Now, it is a well-ascertained and undoubtable fact that the passion of love animates the bosoms of red men as well as white. It is also a curious coincidence that this passion frequently leads to modifications of action and unexpected, sometimes complicated, results and situations among the red as well as among the white men.
Bearing this in mind, the reader will be better able to understand why Rushing River, in making a raid upon his enemies, and while creeping serpent-like through the grass in order to reconnoitre previous to a night attack, came to a sudden stop on beholding a young girl playing with a much younger girl—indeed, a little child—on the outskirts of the camp.
It was the old story over again. Love at first sight! And no wonder, for the young girl, though only an Indian, was unusually graceful and pretty, being a daughter of Little Tim and Brighteyes. From the former, Moonlight (as she was named) inherited the free-and-easy yet modest carriage of the pale-face, from the latter a pretty little straight nose and a pair of gorgeous black eyes that seemed to sparkle with a private sunshine of their own.
Rushing River, although a good-looking, stalwart man in the prime of life, had never been smitten in this way before. He therefore resolved at once to make the girl his wife. Red men have a peculiar way of settling such matters sometimes, without much regard to the wishes of the lady—especially if she be, as in this case, the daughter of a foe. In pursuance of his purpose, he planned, while lying there like a snake in the grass, to seize and carry off the fair Moonlight by force, instead of killing and scalping the whole of the Indians in Bounding Bull’s camp with whom she sojourned.
It was not any tender consideration for his foes, we are sorry to say, that induced this change of purpose, but the knowledge that in a night attack bullets and arrows are apt to fly indiscriminately on men, women, and children. He would have carried poor Moonlight off then and there if she had not been too near the camp to permit of his doing so without great risk of discovery. The presence of the little child also increased the risk. He might, indeed, have easily “got rid” of her, but there was a soft spot in that red man’s heart which forbade the savage deed—a spot which had been created at that time, long, long ago, when the white preacher had discoursed to him of “righteousness and temperance and judgment to come.”
Little Skipping Rabbit, as she was called, was the youngest child of Bounding Bull. If Rushing River had known this, he would probably have hardened his heart, and struck at his enemy through the child, but fortunately he did not know it.
Retiring cautiously from the scene, the Blackfoot chief determined to bide his time until he should find a good opportunity to pounce upon Moonlight and carry her off quietly. The opportunity came even sooner than he had anticipated.
That night, while he was still prowling round the camp, Whitewing accompanied by Little Tim and a band of Indians arrived.
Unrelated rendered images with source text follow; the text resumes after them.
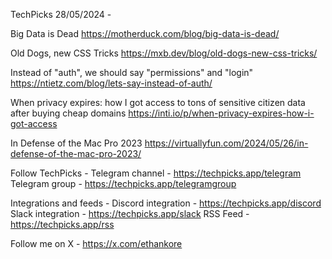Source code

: TechPicks 28/05/2024 -

Big Data is Dead
https://motherduck.com/blog/big-data-is-dead/

Old Dogs, new CSS Tricks
https://mxb.dev/blog/old-dogs-new-css-tricks/

Instead of "auth", we should say "permissions" and "login"
https://ntietz.com/blog/lets-say-instead-of-auth/

When privacy expires: how I got access to tons of sensitive citizen data after buying cheap domains
https://inti.io/p/when-privacy-expires-how-i-got-access

In Defense of the Mac Pro 2023
https://virtuallyfun.com/2024/05/26/in-defense-of-the-mac-pro-2023/

Follow TechPicks -
Telegram channel - https://techpicks.app/telegram
Telegram group - https://techpicks.app/telegramgroup

Integrations and feeds -
Discord integration - https://techpicks.app/discord
Slack integration - https://techpicks.app/slack
RSS Feed - https://techpicks.app/rss

Follow me on X - https://x.com/ethankore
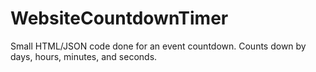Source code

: # WebsiteCountdownTimer
Small HTML/JSON code done for an event countdown. Counts down by days, hours, minutes, and seconds.
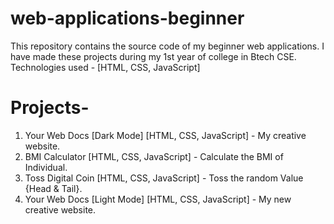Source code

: # web-applications-beginner
This repository contains the source code of my beginner web applications. I have made these projects during my 1st year of college in Btech CSE. Technologies used - [HTML, CSS, JavaScript]
# Projects-
1. Your Web Docs [Dark Mode] [HTML, CSS, JavaScript] - My creative website.
2. BMI Calculator [HTML, CSS, JavaScript] - Calculate the BMI of Individual.
3. Toss Digital Coin [HTML, CSS, JavaScript] - Toss the random Value {Head & Tail}.
4. Your Web Docs [Light Mode] [HTML, CSS, JavaScript] - My new creative website.
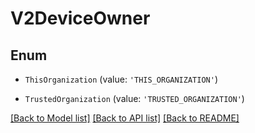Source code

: # V2DeviceOwner


## Enum

* `ThisOrganization` (value: `'THIS_ORGANIZATION'`)

* `TrustedOrganization` (value: `'TRUSTED_ORGANIZATION'`)

[[Back to Model list]](../README.md#documentation-for-models) [[Back to API list]](../README.md#documentation-for-api-endpoints) [[Back to README]](../README.md)
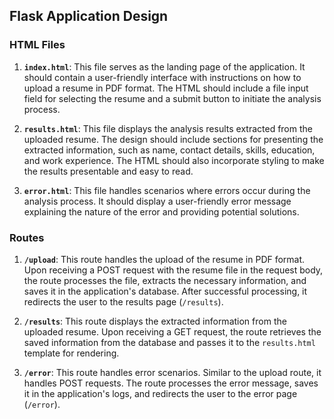 ## Flask Application Design

### HTML Files

1. **`index.html`**: This file serves as the landing page of the application. It should contain a user-friendly interface with instructions on how to upload a resume in PDF format. The HTML should include a file input field for selecting the resume and a submit button to initiate the analysis process.


2. **`results.html`**: This file displays the analysis results extracted from the uploaded resume. The design should include sections for presenting the extracted information, such as name, contact details, skills, education, and work experience. The HTML should also incorporate styling to make the results presentable and easy to read.


3. **`error.html`**: This file handles scenarios where errors occur during the analysis process. It should display a user-friendly error message explaining the nature of the error and providing potential solutions.

### Routes

1. **`/upload`**: This route handles the upload of the resume in PDF format. Upon receiving a POST request with the resume file in the request body, the route processes the file, extracts the necessary information, and saves it in the application's database. After successful processing, it redirects the user to the results page (`/results`).


2. **`/results`**: This route displays the extracted information from the uploaded resume. Upon receiving a GET request, the route retrieves the saved information from the database and passes it to the `results.html` template for rendering.


3. **`/error`**: This route handles error scenarios. Similar to the upload route, it handles POST requests. The route processes the error message, saves it in the application's logs, and redirects the user to the error page (`/error`).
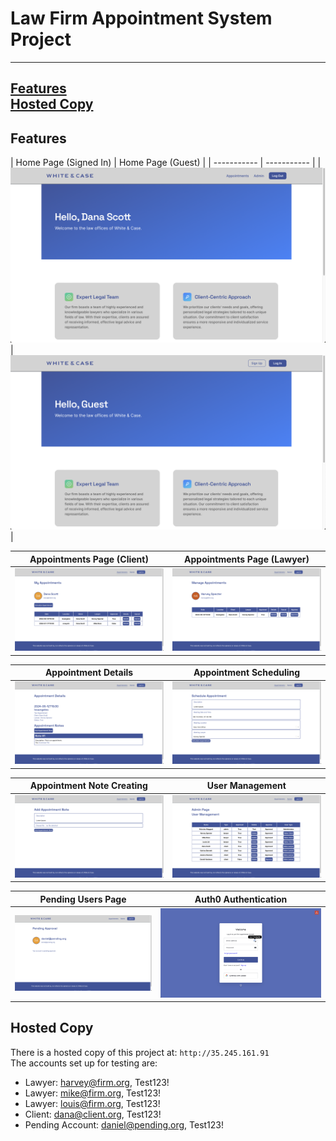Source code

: # Law Firm Appointment System Project
---
[Features](#features)
<br>
[Hosted Copy](#hosted)
---
## Features
<a name="features"></a>
| Home Page (Signed In) | Home Page (Guest) |
| ----------- | ----------- |
| ![alt text](project_features/home.png) | ![alt text](project_features/guest.png) |

| Appointments Page (Client) | Appointments Page (Lawyer) |
| ----------- | ----------- |
| ![alt text](project_features/appointments_client.png) | ![alt text](project_features/appointments_lawyer.png) |

| Appointment Details | Appointment Scheduling |
| ----------- | ----------- |
| ![alt text](project_features/appointment_details.png) | ![alt text](project_features/appointment_schedule.png) |

| Appointment Note Creating | User Management |
| ----------- | ----------- |
| ![alt text](project_features/appointment_note_create.png) | ![alt text](project_features/user_management.png) |

| Pending Users Page | Auth0 Authentication |
| ----------- | ----------- |
| ![alt text](project_features/user_pending.png) | ![alt text](project_features/authentication.png) |

## Hosted Copy
<a name="hosted"></a>
There is a hosted copy of this project at:
`http://35.245.161.91` <br>
The accounts set up for testing are:
- Lawyer: harvey@firm.org, Test123!
- Lawyer: mike@firm.org, Test123!
- Lawyer: louis@firm.org, Test123!
- Client: dana@client.org, Test123!
- Pending Account: daniel@pending.org, Test123!
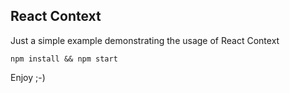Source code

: ## React Context

Just a simple example demonstrating the usage of React Context

`npm install && npm start`

Enjoy ;-)
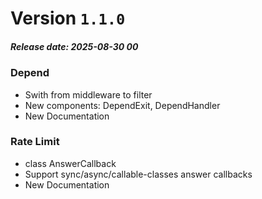 # Version `1.1.0` 

##### Release date: 2025-08-30 00

### Depend
- Swith from middleware to filter
- New components: DependExit, DependHandler
- New Documentation

### Rate Limit
- class AnswerCallback 
- Support sync/async/callable-classes answer callbacks
- New Documentation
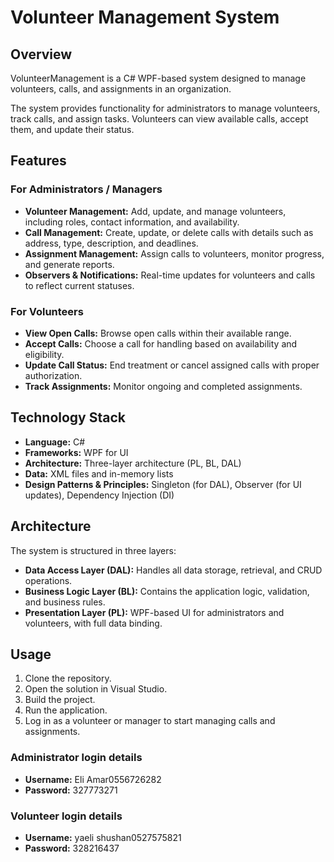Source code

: # Volunteer Management System

## Overview
VolunteerManagement is a C# WPF-based system designed to manage volunteers, calls, and assignments in an organization. 

The system provides functionality for administrators to manage volunteers, track calls, and assign tasks. Volunteers can view available calls, accept them, and update their status.

## Features

### For Administrators / Managers
- **Volunteer Management:** Add, update, and manage volunteers, including roles, contact information, and availability.  
- **Call Management:** Create, update, or delete calls with details such as address, type, description, and deadlines.  
- **Assignment Management:** Assign calls to volunteers, monitor progress, and generate reports.  
- **Observers & Notifications:** Real-time updates for volunteers and calls to reflect current statuses.

### For Volunteers
- **View Open Calls:** Browse open calls within their available range.  
- **Accept Calls:** Choose a call for handling based on availability and eligibility.  
- **Update Call Status:** End treatment or cancel assigned calls with proper authorization.  
- **Track Assignments:** Monitor ongoing and completed assignments.

## Technology Stack
- **Language:** C#  
- **Frameworks:** WPF for UI  
- **Architecture:** Three-layer architecture (PL, BL, DAL)  
- **Data:** XML files and in-memory lists  
- **Design Patterns & Principles:** Singleton (for DAL), Observer (for UI updates), Dependency Injection (DI)

## Architecture
The system is structured in three layers:

- **Data Access Layer (DAL):** Handles all data storage, retrieval, and CRUD operations.  
- **Business Logic Layer (BL):** Contains the application logic, validation, and business rules.  
- **Presentation Layer (PL):** WPF-based UI for administrators and volunteers, with full data binding.

## Usage
1. Clone the repository.  
2. Open the solution in Visual Studio.  
3. Build the project.  
4. Run the application.  
5. Log in as a volunteer or manager to start managing calls and assignments.

### Administrator login details
- **Username:** Eli Amar0556726282  
- **Password:** 327773271

### Volunteer login details
- **Username:** yaeli shushan0527575821  
- **Password:** 328216437
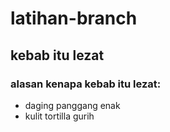 # latihan-branch
## kebab itu lezat
### alasan kenapa kebab itu lezat:
- daging panggang enak
- kulit tortilla gurih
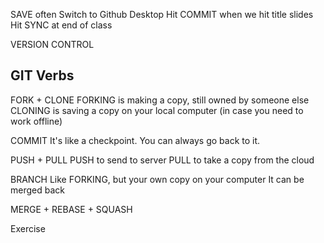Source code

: SAVE often
Switch to Github Desktop
Hit COMMIT when we hit title slides
Hit SYNC at end of class

VERSION CONTROL

GIT Verbs
------------
FORK + CLONE
    FORKING is making a copy, still owned by someone else
    CLONING is saving a copy on your local computer (in case you need to work offline)

COMMIT
    It's like a checkpoint. You can always go back to it.

PUSH + PULL
    PUSH to send to server
    PULL to take a copy from the cloud

BRANCH
    Like FORKING, but your own copy on your computer
    It can be merged back

MERGE + REBASE + SQUASH

Exercise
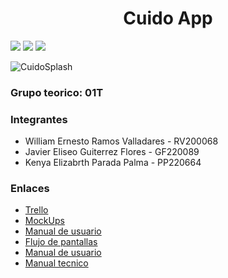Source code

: <h1 align="center"> Cuido App </h1>
 <p align="left">
   <img src="https://img.shields.io/badge/STATUS-developing-brightgreen)">
  <img src="https://img.shields.io/badge/COVERAGE-30%25-brightgreen)">
 <img src="https://img.shields.io/badge/VERSION-2.0-blue">

 
   </p>

![CuidoSplash](https://user-images.githubusercontent.com/101079678/228723713-a38ff350-784d-4312-a9ca-e45a610cfc5a.png)

<h3>Grupo teorico: 01T</h3>

<h3>Integrantes</h3>
<ul>
  <li>William Ernesto Ramos Valladares - RV200068</li>
  <li>Javier Eliseo Guiterrez Flores - GF220089</li>
  <li>Kenya Elizabrth Parada Palma - PP220664</li>
</ul>

<h3> Enlaces </h3>
<ul>
  <li><a href="https://trello.com/b/0yBz0hbT/cuido-app">Trello</a></li>
 <li><a href="https://www.figma.com/file/NqVrhk1OBwSGdETqqNkiLk/Untitled?node-id=0%3A1&t=wNRh9HSoTTWYtUFq-1">MockUps</a></li>
 <li><a href="https://drive.google.com/file/d/17HoVDjZmkUCd6Oyam9FcnHdCdIeSo9eS/view?usp=sharing">Manual de usuario</a></li>
 <li><a href="https://miro.com/app/board/uXjVMKewcVQ=/">Flujo de pantallas</a></li>
  <li><a href="https://drive.google.com/file/d/14iweJptgmBgx-_u2zQ1GjZQIMYYNVpXd/view?usp=sharing">Manual de usuario</a></li>
  <li><a href="https://drive.google.com/file/d/1pQKFMpbpcIkT7UUYDfsmiM4NDo-2ZTDy/view?usp=sharing">Manual tecnico</a></li>

 
</ul>


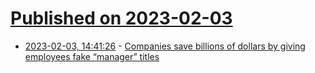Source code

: # [Published on 2023-02-03](index.md)

* [2023-02-03, 14:41:26](https://news.ycombinator.com/item?id=34641549) - [Companies save billions of dollars by giving employees fake “manager” titles](https://www.cbsnews.com/news/salary-manager-jobs-fake-titles-save-4-billion-overtime-nber/)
Bounding Bull received them with an air of dignified satisfaction. He was a grave, tall Indian, whose manner was not at all suggestive of his name, but warriors in times of peace do not resemble the same men in times of war. Whitewing had been the means of inducing him to accept Christianity, and although he was by no means as “queer” a Christian as Little Tim had described him, he was, at all events, queer enough in the eyes of his enemies and his unbelieving friends to prefer peace or arbitration to war, on the ground that it is written, “If possible, as much as lieth in you, live peaceably with all men.”
Of course he saw that the “if possible” justified self-defence, and might in some circumstances even warrant aggressive action. Such, at all events, was the opinion he expressed at the solemn palaver which was held after the arrival of his friends.